■ **Exercise objective**: All lines holding the word "operational" in the listing below need to be copied.

☆ ☆ ☆ ☆

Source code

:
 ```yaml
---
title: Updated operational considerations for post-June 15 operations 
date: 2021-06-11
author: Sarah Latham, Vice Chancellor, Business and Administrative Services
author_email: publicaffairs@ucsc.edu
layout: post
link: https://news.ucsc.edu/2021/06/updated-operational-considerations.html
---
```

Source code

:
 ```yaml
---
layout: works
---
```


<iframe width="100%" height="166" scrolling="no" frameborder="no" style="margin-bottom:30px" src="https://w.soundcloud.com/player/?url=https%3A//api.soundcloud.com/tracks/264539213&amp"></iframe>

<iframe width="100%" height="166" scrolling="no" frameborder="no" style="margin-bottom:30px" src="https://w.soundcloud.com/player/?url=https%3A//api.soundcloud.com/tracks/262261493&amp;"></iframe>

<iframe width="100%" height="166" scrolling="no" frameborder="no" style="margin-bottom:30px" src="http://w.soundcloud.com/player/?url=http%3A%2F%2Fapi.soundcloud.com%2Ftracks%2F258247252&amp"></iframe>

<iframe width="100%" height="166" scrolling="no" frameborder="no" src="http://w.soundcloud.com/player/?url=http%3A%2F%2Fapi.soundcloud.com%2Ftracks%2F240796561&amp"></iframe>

☆ ☆ ☆ ☆

■ **Response to the exercise**:
title: Updated operational considerations for post-June 15 operations 
link: https://news.ucsc.edu/2021/06/updated-operational-considerations.html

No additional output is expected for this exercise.